Thursday, June 20, 2024
SocietyHospitality Group finds international arrivals to Ethiopia decline by 35 percent

Hospitality Group finds international arrivals to Ethiopia decline by 35 percent

Half of hotel projects in the pipeline have been abandoned

The US-based JLL Hotels and Hospitality Group reported that Ethiopia has seen a significant decline in tourism arrivals over the past four year, with the first quarter of this year exhibiting a further 35.5 percent decrease.

A new report dubbed: “Spotlight on Ethiopia,” which provides a brief hotel market review, indicated that in the early months of the COVID-19 pandemic, January to March 2020, Ethiopia received 118,947 international arrivals compared to the 184,433 tourists who came to Ethiopia in the same period in 2019, indicating a 65,485 decline in tourist arrivals.

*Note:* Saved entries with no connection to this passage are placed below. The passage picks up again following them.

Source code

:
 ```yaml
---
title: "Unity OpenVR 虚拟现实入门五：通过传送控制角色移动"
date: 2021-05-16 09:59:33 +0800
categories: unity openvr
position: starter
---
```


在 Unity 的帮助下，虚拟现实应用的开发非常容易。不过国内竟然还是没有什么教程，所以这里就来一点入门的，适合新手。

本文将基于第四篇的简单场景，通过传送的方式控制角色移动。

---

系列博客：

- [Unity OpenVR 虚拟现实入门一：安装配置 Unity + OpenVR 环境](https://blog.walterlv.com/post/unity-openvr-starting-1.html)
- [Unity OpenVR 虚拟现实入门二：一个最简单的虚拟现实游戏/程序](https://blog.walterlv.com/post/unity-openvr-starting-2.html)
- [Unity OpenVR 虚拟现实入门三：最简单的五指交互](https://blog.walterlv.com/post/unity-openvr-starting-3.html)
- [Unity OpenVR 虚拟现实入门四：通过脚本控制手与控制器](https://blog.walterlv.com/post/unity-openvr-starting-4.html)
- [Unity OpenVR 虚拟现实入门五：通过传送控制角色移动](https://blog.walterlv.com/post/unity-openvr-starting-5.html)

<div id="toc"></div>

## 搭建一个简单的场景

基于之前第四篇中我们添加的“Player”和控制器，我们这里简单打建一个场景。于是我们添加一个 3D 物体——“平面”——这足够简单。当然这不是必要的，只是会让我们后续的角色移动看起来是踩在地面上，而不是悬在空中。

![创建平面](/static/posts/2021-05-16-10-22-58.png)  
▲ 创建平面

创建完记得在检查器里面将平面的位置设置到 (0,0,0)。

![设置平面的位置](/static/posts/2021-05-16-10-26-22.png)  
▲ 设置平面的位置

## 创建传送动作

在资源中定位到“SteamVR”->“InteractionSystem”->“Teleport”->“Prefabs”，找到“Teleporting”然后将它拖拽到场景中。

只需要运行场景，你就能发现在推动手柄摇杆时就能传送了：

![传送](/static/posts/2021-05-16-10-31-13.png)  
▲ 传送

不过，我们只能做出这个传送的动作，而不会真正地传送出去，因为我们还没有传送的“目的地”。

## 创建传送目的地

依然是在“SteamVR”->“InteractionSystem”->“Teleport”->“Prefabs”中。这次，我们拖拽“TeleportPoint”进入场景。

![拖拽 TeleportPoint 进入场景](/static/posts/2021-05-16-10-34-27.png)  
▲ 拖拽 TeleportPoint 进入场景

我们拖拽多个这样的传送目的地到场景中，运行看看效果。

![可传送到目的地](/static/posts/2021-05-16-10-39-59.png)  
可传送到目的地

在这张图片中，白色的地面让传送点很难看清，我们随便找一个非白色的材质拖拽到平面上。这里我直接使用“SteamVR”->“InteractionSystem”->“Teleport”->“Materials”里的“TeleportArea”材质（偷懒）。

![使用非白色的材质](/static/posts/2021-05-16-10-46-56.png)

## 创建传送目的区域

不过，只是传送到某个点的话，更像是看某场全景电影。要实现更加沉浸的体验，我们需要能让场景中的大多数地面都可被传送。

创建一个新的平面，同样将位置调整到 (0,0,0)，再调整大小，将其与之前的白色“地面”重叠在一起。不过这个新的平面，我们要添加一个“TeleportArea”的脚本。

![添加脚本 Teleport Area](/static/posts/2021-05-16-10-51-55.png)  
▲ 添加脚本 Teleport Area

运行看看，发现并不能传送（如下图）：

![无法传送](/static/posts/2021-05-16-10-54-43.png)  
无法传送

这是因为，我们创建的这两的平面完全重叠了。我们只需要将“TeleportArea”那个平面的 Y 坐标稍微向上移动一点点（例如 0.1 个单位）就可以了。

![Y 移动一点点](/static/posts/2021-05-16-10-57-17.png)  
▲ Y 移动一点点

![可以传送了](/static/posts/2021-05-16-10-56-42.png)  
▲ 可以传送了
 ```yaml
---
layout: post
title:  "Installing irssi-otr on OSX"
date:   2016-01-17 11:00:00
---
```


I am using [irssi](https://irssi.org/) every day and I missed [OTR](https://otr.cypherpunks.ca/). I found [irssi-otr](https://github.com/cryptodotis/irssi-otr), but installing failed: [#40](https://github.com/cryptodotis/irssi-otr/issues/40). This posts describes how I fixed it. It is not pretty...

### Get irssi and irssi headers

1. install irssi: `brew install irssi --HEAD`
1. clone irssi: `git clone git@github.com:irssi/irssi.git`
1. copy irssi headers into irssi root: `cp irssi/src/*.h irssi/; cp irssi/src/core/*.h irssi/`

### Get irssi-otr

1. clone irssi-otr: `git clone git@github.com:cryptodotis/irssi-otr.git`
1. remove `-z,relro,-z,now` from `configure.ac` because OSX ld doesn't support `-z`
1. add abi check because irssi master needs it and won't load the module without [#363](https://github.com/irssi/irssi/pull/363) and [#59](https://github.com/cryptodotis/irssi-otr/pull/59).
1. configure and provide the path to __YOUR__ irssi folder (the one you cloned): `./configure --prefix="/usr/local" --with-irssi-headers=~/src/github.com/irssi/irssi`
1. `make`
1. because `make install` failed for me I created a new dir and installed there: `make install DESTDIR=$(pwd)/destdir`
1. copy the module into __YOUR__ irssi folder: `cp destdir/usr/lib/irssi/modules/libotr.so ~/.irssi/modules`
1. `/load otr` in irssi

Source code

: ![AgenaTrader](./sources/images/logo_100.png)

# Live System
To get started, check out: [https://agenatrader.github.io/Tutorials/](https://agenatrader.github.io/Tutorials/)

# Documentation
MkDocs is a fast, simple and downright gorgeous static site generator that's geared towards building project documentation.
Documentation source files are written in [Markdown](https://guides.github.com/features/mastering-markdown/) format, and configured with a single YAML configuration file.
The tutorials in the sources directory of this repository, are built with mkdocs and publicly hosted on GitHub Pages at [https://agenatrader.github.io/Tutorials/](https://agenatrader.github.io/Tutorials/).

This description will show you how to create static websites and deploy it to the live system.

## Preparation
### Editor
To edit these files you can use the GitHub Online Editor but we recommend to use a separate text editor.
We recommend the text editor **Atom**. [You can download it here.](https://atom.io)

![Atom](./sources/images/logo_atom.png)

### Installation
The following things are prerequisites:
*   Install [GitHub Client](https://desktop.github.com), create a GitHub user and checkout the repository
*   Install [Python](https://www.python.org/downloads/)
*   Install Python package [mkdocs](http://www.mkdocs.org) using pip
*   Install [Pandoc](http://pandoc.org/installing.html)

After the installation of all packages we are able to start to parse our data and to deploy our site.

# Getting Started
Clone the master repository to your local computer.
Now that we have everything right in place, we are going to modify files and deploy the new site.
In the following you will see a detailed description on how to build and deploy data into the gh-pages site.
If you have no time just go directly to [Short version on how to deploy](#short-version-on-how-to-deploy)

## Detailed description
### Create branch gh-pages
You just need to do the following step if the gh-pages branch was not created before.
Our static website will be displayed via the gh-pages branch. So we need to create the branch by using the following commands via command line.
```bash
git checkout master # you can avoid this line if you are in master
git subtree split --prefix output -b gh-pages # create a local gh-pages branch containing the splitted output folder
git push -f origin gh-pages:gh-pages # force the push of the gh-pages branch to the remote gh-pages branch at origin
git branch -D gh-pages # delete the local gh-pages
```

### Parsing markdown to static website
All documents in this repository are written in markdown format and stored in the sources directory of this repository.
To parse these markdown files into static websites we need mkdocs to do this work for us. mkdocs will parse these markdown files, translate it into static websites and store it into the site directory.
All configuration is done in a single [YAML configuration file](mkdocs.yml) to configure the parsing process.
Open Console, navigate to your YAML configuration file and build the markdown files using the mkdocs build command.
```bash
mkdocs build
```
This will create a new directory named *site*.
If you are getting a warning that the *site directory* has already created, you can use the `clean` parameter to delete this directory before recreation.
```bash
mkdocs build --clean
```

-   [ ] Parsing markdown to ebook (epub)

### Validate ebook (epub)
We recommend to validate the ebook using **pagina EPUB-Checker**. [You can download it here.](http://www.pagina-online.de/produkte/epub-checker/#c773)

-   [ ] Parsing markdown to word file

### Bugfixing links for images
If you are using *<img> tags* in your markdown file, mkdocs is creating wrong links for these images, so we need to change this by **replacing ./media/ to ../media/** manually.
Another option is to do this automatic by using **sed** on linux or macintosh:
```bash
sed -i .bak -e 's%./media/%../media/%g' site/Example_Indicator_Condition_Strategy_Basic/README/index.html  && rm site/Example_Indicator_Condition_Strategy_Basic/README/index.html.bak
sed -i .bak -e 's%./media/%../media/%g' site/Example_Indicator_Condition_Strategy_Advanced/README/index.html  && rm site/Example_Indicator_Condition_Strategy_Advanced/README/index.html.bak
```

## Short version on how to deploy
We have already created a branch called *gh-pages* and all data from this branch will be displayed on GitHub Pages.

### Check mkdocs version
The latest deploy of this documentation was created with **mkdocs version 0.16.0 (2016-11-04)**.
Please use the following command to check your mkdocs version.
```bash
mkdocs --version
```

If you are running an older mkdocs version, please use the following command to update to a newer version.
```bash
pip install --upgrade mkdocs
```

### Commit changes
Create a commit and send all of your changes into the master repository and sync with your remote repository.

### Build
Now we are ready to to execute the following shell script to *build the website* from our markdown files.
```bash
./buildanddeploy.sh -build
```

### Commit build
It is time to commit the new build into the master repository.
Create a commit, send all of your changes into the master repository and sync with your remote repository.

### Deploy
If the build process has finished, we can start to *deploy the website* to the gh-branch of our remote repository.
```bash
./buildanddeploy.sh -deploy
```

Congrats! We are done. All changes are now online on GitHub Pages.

However, the report underscored that the decline have long been felt, since 2017. For that, according to David Desta, associate of JLL Group for Sub-Saharan Africa Region, there are many contributing factors. “Increased competition from regional countries, lack of a diversified tourism product and political unrest are among these factors,” David said.

He also emphasized the race among East African nations with Kenya, Rwanda, Uganda, and Tanzania stimulating and promoting their destinations to travelers, better than Ethiopia. Rwanda, for instance, has been investing on promoting its destinations; using major football clubs like Arsenal, wearing “visit Rwanda” jerseys on games.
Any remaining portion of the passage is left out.